Pour ma part, je suis convaincu que le capitalisme est intrinsèquement pervers car il développe ses tentacules dans tous les domaines où le progrès de l’humain est en jeu. La rupture avec ses chantres et ses défenseurs est nécessaire. Il y a urgence à faire grandir la résistance. A se mettre à la même table pour inventer un autre monde où les besoins élémentaires de tous puissent être satisfaits. Ensemble, nous en sommes capables !

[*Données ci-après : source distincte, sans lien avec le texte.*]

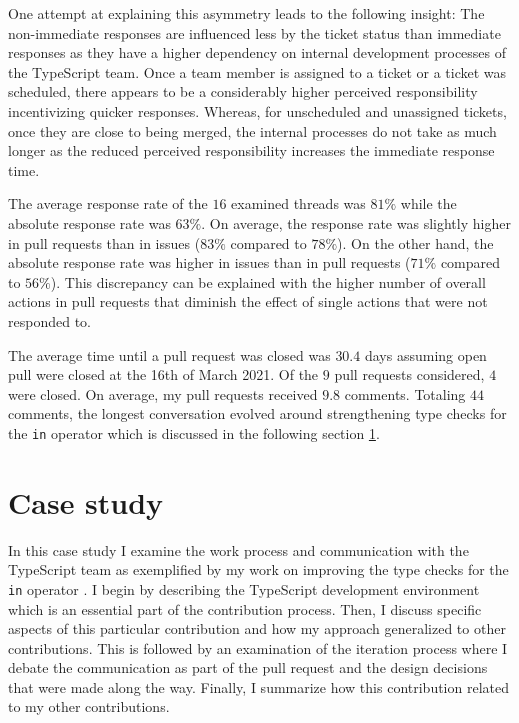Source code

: \documentclass[12pt]{scrartcl}
\def\code#1{\texttt{\frenchspacing#1}}
\begin{document}
One attempt at explaining this asymmetry leads to the following insight: The non-immediate responses are influenced less by the ticket status than immediate responses as they have a higher dependency on internal development processes of the TypeScript team. Once a team member is assigned to a ticket or a ticket was scheduled, there appears to be a considerably higher perceived responsibility incentivizing quicker responses. Whereas, for unscheduled and unassigned tickets, once they are close to being merged, the internal processes do not take as much longer as the reduced perceived responsibility increases the immediate response time.

The average response rate of the $16$ examined threads was $81\%$ while the absolute response rate was $63\%$. On average, the response rate was slightly higher in pull requests than in issues ($83\%$ compared to $78\%$). On the other hand, the absolute response rate was higher in issues than in pull requests ($71\%$ compared to $56\%$). This discrepancy can be explained with the higher number of overall actions in pull requests that diminish the effect of single actions that were not responded to.

The average time until a pull request was closed was $30.4$ days assuming open pull were closed at the 16th of March 2021. Of the $9$ pull requests considered, $4$ were closed. On average, my pull requests received $9.8$ comments. Totaling $44$ comments, the longest conversation evolved around strengthening type checks for the \code{in} operator \cite{41317} which is discussed in the following section \ref{case_study}.

\section{Case study}
\label{case_study}

In this case study I examine the work process and communication with the TypeScript team as exemplified by my work on improving the type checks for the \code{in} operator \cite{41317}. I begin by describing the TypeScript development environment which is an essential part of the contribution process. Then, I discuss specific aspects of this particular contribution and how my approach generalized to other contributions. This is followed by an examination of the iteration process where I debate the communication as part of the pull request and the design decisions that were made along the way. Finally, I summarize how this contribution related to my other contributions.
\end{document}
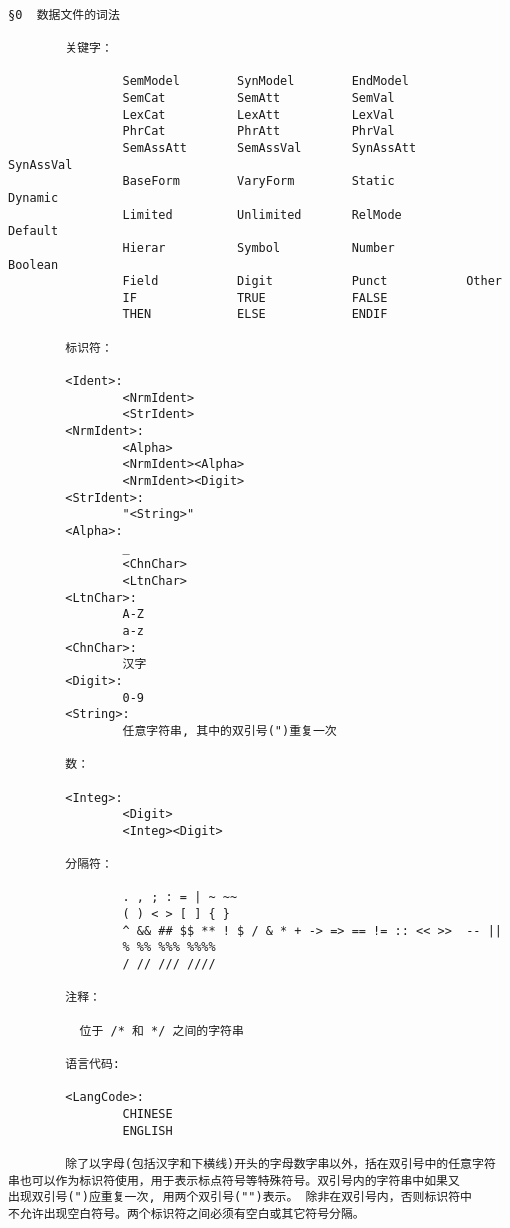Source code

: \documentclass{article}
\begin{document}
\begin{CJK}{UTF8}{gbsn}
\begin{verbatim}

§0  数据文件的词法

        关键字：

                SemModel        SynModel        EndModel
                SemCat          SemAtt          SemVal
                LexCat          LexAtt          LexVal
                PhrCat          PhrAtt          PhrVal
                SemAssAtt       SemAssVal       SynAssAtt       SynAssVal
                BaseForm        VaryForm        Static          Dynamic
                Limited         Unlimited       RelMode         Default
                Hierar          Symbol          Number          Boolean
                Field           Digit           Punct           Other
                IF              TRUE            FALSE
                THEN            ELSE            ENDIF

        标识符：

        <Ident>:
                <NrmIdent>
                <StrIdent>
        <NrmIdent>:
                <Alpha>
                <NrmIdent><Alpha>
                <NrmIdent><Digit>
        <StrIdent>:
                "<String>"
        <Alpha>:
                _
                <ChnChar>
                <LtnChar>
        <LtnChar>:
                A-Z
                a-z
        <ChnChar>:
                汉字
        <Digit>:
                0-9
        <String>:
                任意字符串, 其中的双引号(")重复一次

        数：

        <Integ>:
                <Digit>
                <Integ><Digit>

        分隔符：

                . , ; : = | ~ ~~
                ( ) < > [ ] { }
                ^ && ## $$ ** ! $ / & * + -> => == != :: << >>  -- ||
                % %% %%% %%%%
                / // /// ////

        注释：

          位于 /* 和 */ 之间的字符串

        语言代码:

        <LangCode>:
                CHINESE
                ENGLISH

        除了以字母(包括汉字和下横线)开头的字母数字串以外，括在双引号中的任意字符
串也可以作为标识符使用，用于表示标点符号等特殊符号。双引号内的字符串中如果又
出现双引号(")应重复一次, 用两个双引号("")表示。 除非在双引号内，否则标识符中
不允许出现空白符号。两个标识符之间必须有空白或其它符号分隔。


\end{verbatim}
\end{CJK}
\end{document}
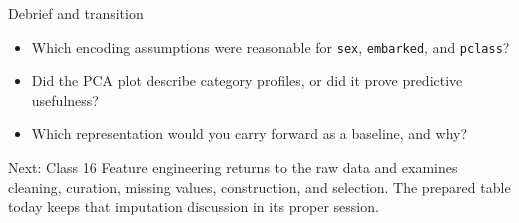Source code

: \begin{frame}{Debrief and transition}
\begin{itemize}
\item Which encoding assumptions were reasonable for \texttt{sex}, \texttt{embarked}, and \texttt{pclass}?
\item Did the PCA plot describe category profiles, or did it prove predictive usefulness?
\item Which representation would you carry forward as a baseline, and why?
\end{itemize}
\begin{block}{Next: Class 16}
Feature engineering returns to the raw data and examines cleaning, curation, missing values, construction, and selection. The prepared table today keeps that imputation discussion in its proper session.
\end{block}
\coursefooter
\end{frame}


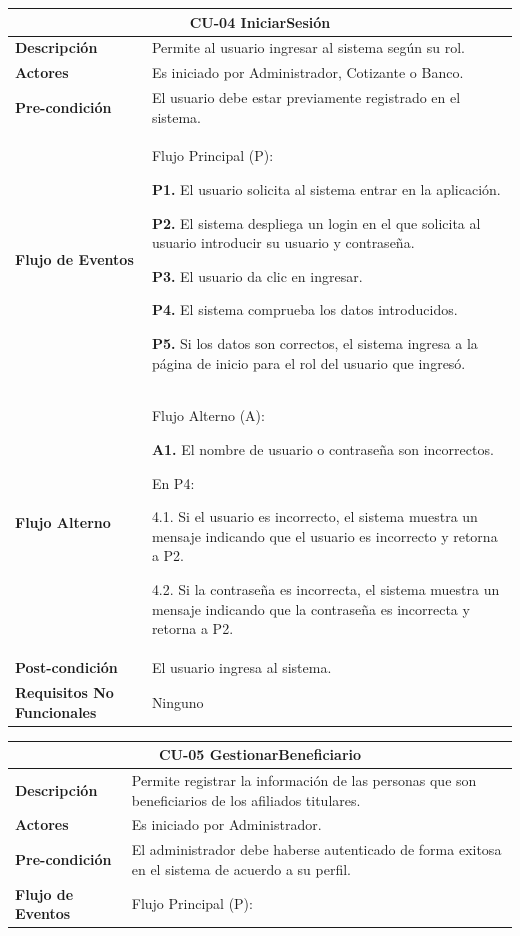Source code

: \documentclass[12pt,a4paper]{article}
\begin{document}
\begin{center}
\begin{tabular}{|m{5.5cm}| m{9.5cm}|}
\hline 
\multicolumn{2}{|c|}{\textbf{CU-04 IniciarSesión}} \\ 
\hline 
\textbf{Descripción} & Permite al usuario ingresar al sistema según su rol. \\ 
\hline 
\textbf{Actores} & Es iniciado por Administrador, Cotizante o Banco. \\ 
\hline 
\textbf{Pre-condición} & El usuario debe estar previamente registrado en el sistema. \\ 
\hline 
\textbf{Flujo de Eventos} & Flujo Principal (P):

\textbf{P1.} El usuario solicita al sistema entrar en la aplicación.

\textbf{P2.} El sistema despliega un login en el que solicita al usuario introducir su usuario y contraseña.

\textbf{P3.} El usuario da clic en ingresar.

\textbf{P4.} El sistema comprueba los datos introducidos.

\textbf{P5.} Si los datos son correctos, el sistema ingresa a la página de inicio para el rol del usuario que ingresó.
\\
\hline 
\textbf{Flujo Alterno} &  Flujo Alterno (A):

\textbf{A1.} El nombre de usuario o contraseña son incorrectos.

	En P4:
	
	4.1. Si el usuario es incorrecto, el sistema muestra un mensaje indicando que el usuario es incorrecto y retorna a P2.
	
	4.2. Si la contraseña es incorrecta, el sistema muestra un mensaje indicando que la contraseña es incorrecta y retorna a P2. \\ 
\hline 
\textbf{Post-condición}  & El usuario ingresa al sistema. \\ 
\hline 
\textbf{Requisitos No Funcionales} & Ninguno \\ 
\hline 
\end{tabular}
\vspace{5mm}

\begin{tabular}{|m{5.5cm}| m{9.5cm}|}
\hline 
\multicolumn{2}{|c|}{\textbf{CU-05 GestionarBeneficiario}} \\ 
\hline 
\textbf{Descripción} & Permite registrar la información de las personas que son beneficiarios de los afiliados titulares. \\ 
\hline 
\textbf{Actores} & Es iniciado por Administrador. \\ 
\hline 
\textbf{Pre-condición} & El administrador debe haberse autenticado de forma exitosa en el sistema de acuerdo a su perfil. \\ 
\hline 
\textbf{Flujo de Eventos} & Flujo Principal (P):


\end{tabular}
\end{center}
\end{document}
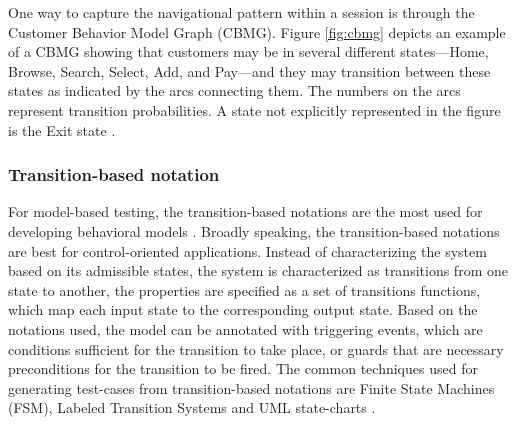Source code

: \documentclass[espaco=umemeio,chapter=TITLE,twoside,openright]{abnt}
\begin{document}
One way to capture the navigational pattern within a session is through the Customer Behavior Model Graph (CBMG). Figure \ref{fig:cbmg} depicts an example of a CBMG showing that customers may be in several different states—Home, Browse, Search, Select, Add, and Pay—and they may transition between these states as indicated by the arcs connecting them. The numbers on the arcs represent transition probabilities. A state not explicitly represented in the figure is the Exit state \cite{Menasce2002a} \cite{Jiang2010} \cite{MohammadS.Obaidat}.



\subsubsection{Transition-based notation}


For model-based testing, the transition-based notations are the most used for developing behavioral models \cite{utting2010practical}. Broadly speaking, the
transition-based notations are best for control-oriented applications. Instead of characterizing the system based on its admissible states, the system is characterized as transitions from one state to another, the properties are specified as a set of transitions functions, which
map each input state to the corresponding output state. Based on the notations
used, the model can be annotated with triggering events, which are
conditions sufficient for the transition to take place, or guards that are necessary
preconditions for the transition to be fired. The common techniques used for generating test-cases from transition-based notations are Finite State Machines (FSM), Labeled Transition Systems and UML state-charts \cite{Marinescu2015}.
\end{document}
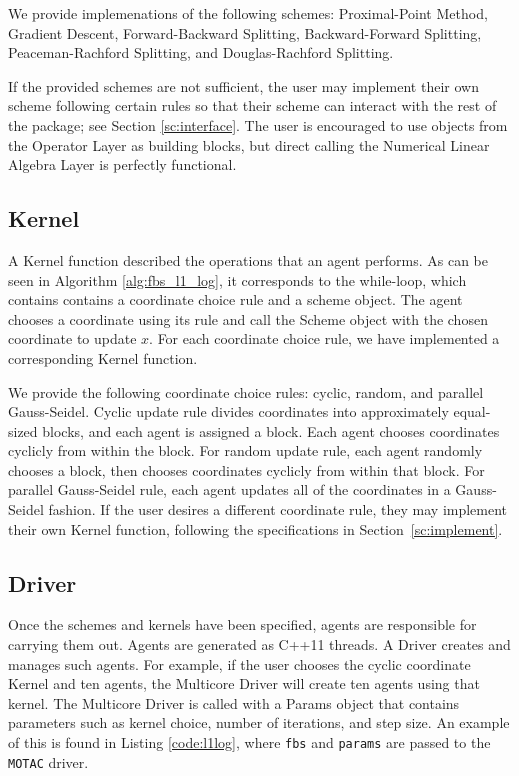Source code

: We provide implemenations of the following schemes:  Proximal-Point Method,  Gradient Descent, Forward-Backward Splitting, Backward-Forward Splitting, Peaceman-Rachford Splitting, and Douglas-Rachford Splitting.

If the provided schemes are not sufficient, the user may implement their own scheme following certain rules so that their scheme can interact with the rest of the package; see Section \ref{sc:interface}.
The user is encouraged to use objects from the Operator Layer as building blocks, but direct calling the Numerical Linear Algebra Layer is perfectly functional. %

\subsection{Kernel}
A Kernel function described the operations that an agent performs.
As can be seen in Algorithm \ref{alg:fbs_l1_log}, it corresponds to the while-loop, which contains contains a coordinate choice rule and a scheme object.
The agent chooses a coordinate using its rule and call the Scheme object with the chosen coordinate to update $x$.
For each coordinate choice rule, we have implemented a corresponding Kernel function.

We provide the following coordinate choice rules: cyclic, random, and parallel Gauss-Seidel. 
Cyclic update rule divides coordinates into approximately equal-sized blocks, and each agent is assigned a block.
Each agent chooses coordinates cyclicly from within the block. 
For random update rule, each agent randomly chooses a block, then chooses coordinates cyclicly from within that block.
For parallel Gauss-Seidel rule, each agent updates all of the coordinates in a Gauss-Seidel fashion. 
If the user desires a different coordinate rule, they may implement their own Kernel function, following the specifications in Section~\ref{sc:implement}.


\subsection{Driver}

Once the schemes and kernels have been specified, agents are responsible for carrying them out. Agents are generated as C++11 threads.
A Driver creates and manages such agents.
For example, if the user chooses the cyclic coordinate Kernel and ten agents, the Multicore Driver will create ten agents using that kernel. %
The Multicore Driver is called with a Params object that contains parameters such as kernel choice, number of iterations, and step size.
An example of this is found in Listing \ref{code:l1log}, where \texttt{fbs} and \texttt{params} are passed to the \texttt{MOTAC} driver.

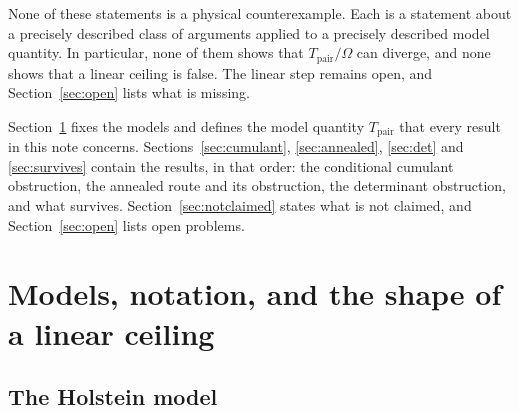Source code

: \documentclass[11pt]{article}
\theoremstyle{definition}
\theoremstyle{remark}
\newcommand{\pair}{\mathrm{pair}}
\newcommand{\Tpair}{T_{\pair}}
\begin{document}
None of these statements is a physical counterexample. Each is a statement about a
precisely described class of arguments applied to a precisely described model
quantity. In particular, none of them shows that $\Tpair/\Omega$ can diverge, and
none shows that a linear ceiling is false. The linear step remains open, and
Section~\ref{sec:open} lists what is missing.

Section~\ref{sec:model} fixes the models and defines the model quantity
$\Tpair$ that every result in this note concerns. Sections~\ref{sec:cumulant},
\ref{sec:annealed}, \ref{sec:det} and \ref{sec:survives} contain the results, in that
order: the conditional cumulant obstruction, the annealed route and its obstruction,
the determinant obstruction, and what survives.
Section~\ref{sec:notclaimed} states what is not claimed, and
Section~\ref{sec:open} lists open problems.

\section{Models, notation, and the shape of a linear ceiling}
\label{sec:model}

\subsection{The Holstein model}
\end{document}
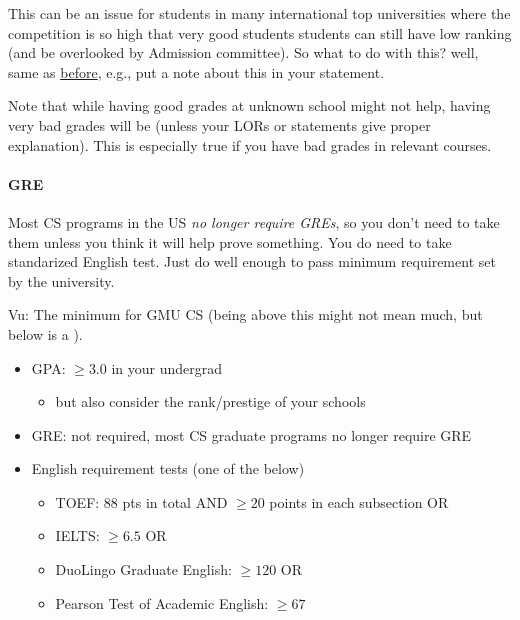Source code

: \documentclass[10pt]{article}
\newcommand{\red}[1]{{\color{red}{#1}}}
\begin{document}
This can be an issue for students in many international top universities 
where the competition is so high that very good students students can still have low ranking (and be overlooked by Admission committee).
So what to do with this? well, same as \hyperref[sec:your-school]{before}, e.g., put a note about this in your statement.

Note that while having good grades at unknown school might not help,
having very bad grades will be \red{red flag} (unless your LORs or
statements give proper explanation). This is especially true if you
have bad grades in relevant courses.

\paragraph{GRE} Most CS programs in the US \emph{no longer require GREs}, so you don't need to
take them unless you think it will help prove something. You do need to
take standarized English test. Just do well enough to pass minimum
requirement set by the university.

\begin{tcolorbox}[left=1pt,right=1pt,top=1pt,bottom=1pt]
Vu: The minimum for GMU CS (being above this might not mean much, but below is a \red{red flag}).
\begin{itemize}
\item GPA: $\ge 3.0$ in your undergrad
  \begin{itemize}
  \item but also consider the rank/prestige of your schools
  \end{itemize}
\item GRE: not required, most CS graduate programs no longer require GRE
\item English requirement tests (one of the below)
  \begin{itemize}    
  \item TOEF: 88 pts in total AND $\ge 20$ points in each subsection OR
  \item IELTS: $\ge 6.5$ OR
  \item DuoLingo Graduate English: $\ge 120$ OR 
  \item Pearson Test of Academic English: $\ge 67$
  \end{itemize}  
\end{itemize}
\end{tcolorbox}
\end{document}
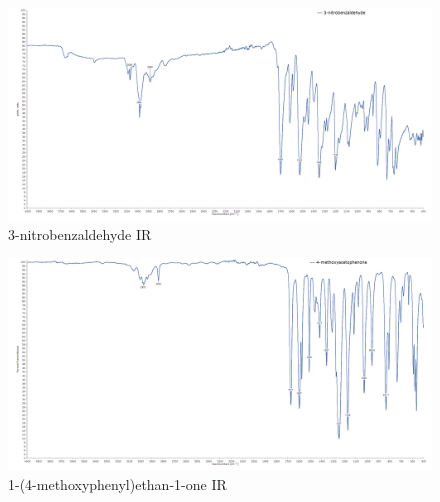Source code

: \documentclass[12pt]{article}
\begin{document}
\newpage
\begin{figure}[H]
    \centering
    \includegraphics[scale=0.234]{spectra/ir4.1.png}
    \caption{3-nitrobenzaldehyde IR}
\end{figure}
\begin{figure}[H]
    \centering
    \includegraphics[scale=0.234]{spectra/ir5.1.png}
    \caption{1-(4-methoxyphenyl)ethan-1-one IR}
\end{figure}
\end{document}
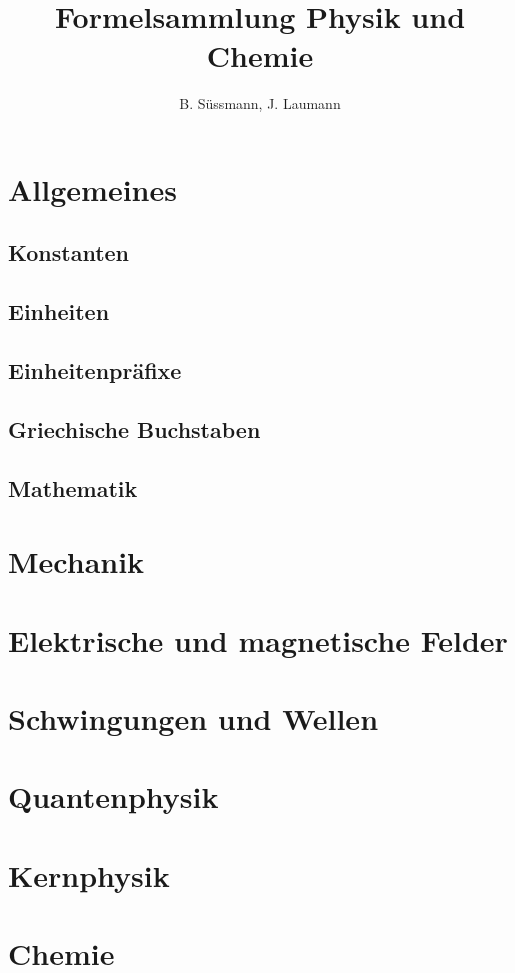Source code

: \documentclass[10pt,twocolumn,twoside,BCOR=10mm,DIV=calc,headings=small,parskip=half]{scrartcl}
\title{Formelsammlung Physik und Chemie}
\author{B. Süssmann,  J. Laumann}
\numberwithin{equation}{section}
\begin{document}
\thispagestyle{firstpage}

\section{Allgemeines}
\subsection{Konstanten}

 
\subsection{Einheiten}

 
\subsection{Einheitenpräfixe}

 
\subsection{Griechische Buchstaben}


\subsection{Mathematik}

 
\section{Mechanik}

 
\section{Elektrische und magnetische Felder}

 
\section{Schwingungen und Wellen}


 
\section{Quantenphysik}

 
\section{Kernphysik}


\section{Chemie}

 
\end{document}
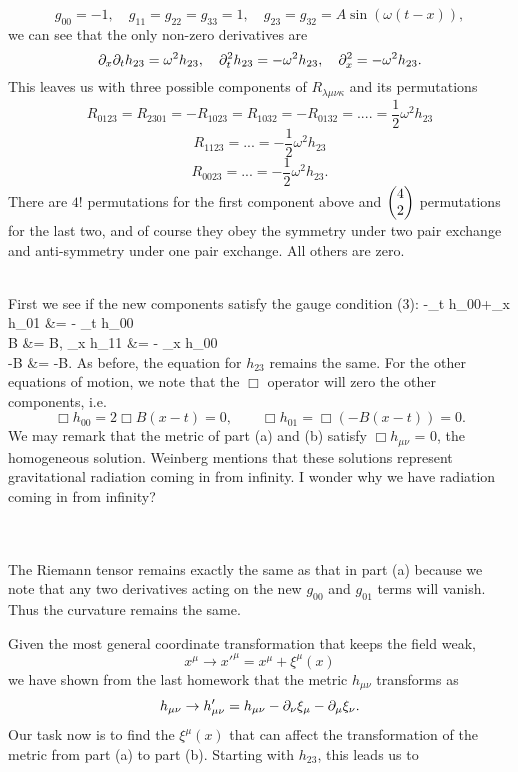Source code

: \documentclass[10pt,letterpaper]{article}
\begin{document}
\[
	g_{00} = -1,\quad g_{11} = g_{22} = g_{33} = 1,\quad g_{23} = g_{32} = A\sin(\omega(t-x)),
\] 
we can see that the only non-zero derivatives are
\[
	\partial_x\partial_t h_{23} = \omega^2h_{23},\quad \partial_t^2 h_{23} = -\omega^2 h_{23},\quad \partial_x^2 = -\omega^2 h_{23}.
\]
This leaves us with three possible components of $R_{\lambda\mu\nu\kappa}$ and its permutations
\[
	R_{0123} = R_{2301} = -R_{1023} = R_{1032} = -R_{0132} = .... = \frac12 \omega^2 h_{23}
\]
\[
	R_{1123} = ... = -\frac12 \omega^2 h_{23}
\]
\[
	R_{0023} = ... = -\frac12 \omega^2 h_{23}.
\]
There are $4!$ permutations for the first component above and $\begin{pmatrix} 4\\2 \end{pmatrix}$ permutations for the last two, and of course they obey the symmetry under two pair exchange and anti-symmetry under one pair exchange. All others are zero. 
\\  \\
\item
First we see if the new components satisfy the gauge condition (3):
\ba
	-\pd_t h_{00}+\pd_x h_{01} &= - \pd_t h_{00} \\
	B &= B,
\ea
\ba
	\pd_x h_{11} &= - \pd_x h_{00} \\
	-B &= -B.
\ea
As before, the equation for $h_{23}$ remains the same. For the other equations of motion, we note that the $\Box$ operator will zero the other components, i.e.
\[
	\Box h_{00} = 2\Box B(x-t) = 0,\qquad \Box h_{01} = \Box (-B(x-t)) = 0.
\]
We may remark that the metric of part (a) and (b) satisfy $\Box h_{\mu\nu}$ = 0, the homogeneous solution. Weinberg mentions that these solutions represent gravitational radiation coming in from infinity. I wonder why we have radiation coming in from infinity? 
\\ \\ \\
\item
The Riemann tensor remains exactly the same as that in part (a) because we note that any two derivatives acting on the new $g_{00}$ and $g_{01}$ terms will vanish. Thus the curvature remains the same. 
\\ 
\item
Given the most general coordinate transformation that keeps the field weak,
\[
	x^\mu \to x'^\mu = x^\mu + \xi^\mu(x)
\]
we have shown from the last homework that the metric $h_{\mu\nu}$ transforms as
\[
	h_{\mu\nu} \to h'_{\mu\nu} = h_{\mu\nu} -\partial_\nu \xi_\mu - \partial_\mu\xi_\nu.
\]
Our task now is to find the $\xi^\mu(x)$ that can affect the transformation of the metric from part (a) to part (b). Starting with $h_{23}$, this leads us to
\end{document}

Nous, croyants, nous avons, en plus, entre les mains l’outil le plus révolutionnaire de l’humanité : c’est l’Evangile, dont le contenu subversif permet de relever tous les défis. C’est ce qui me passionne dans la personne de Jésus, c’est la puissance de sa force à remettre en marche un peuple paralysé, bâillonné par les dignitaires de la religion et le pouvoir romain. « Vas-y… lève-toi... confiance... n’aie pas peur... il t’appelle... tu es capable... debout… ». Ce n’est pas dans les puissances d’argent ni dans les puissants du monde qu’il met sa confiance, c’est dans le peuple, surtout le plus opprimé, car il lui fait reprendre conscience de sa force et de sa dignité. Capable de bâtir de la fraternité… de promouvoir la justice… de devenir artisans de Paix… de permettre de rêver à un autre monde… Celui, précisément, que le Père a soif de voir advenir.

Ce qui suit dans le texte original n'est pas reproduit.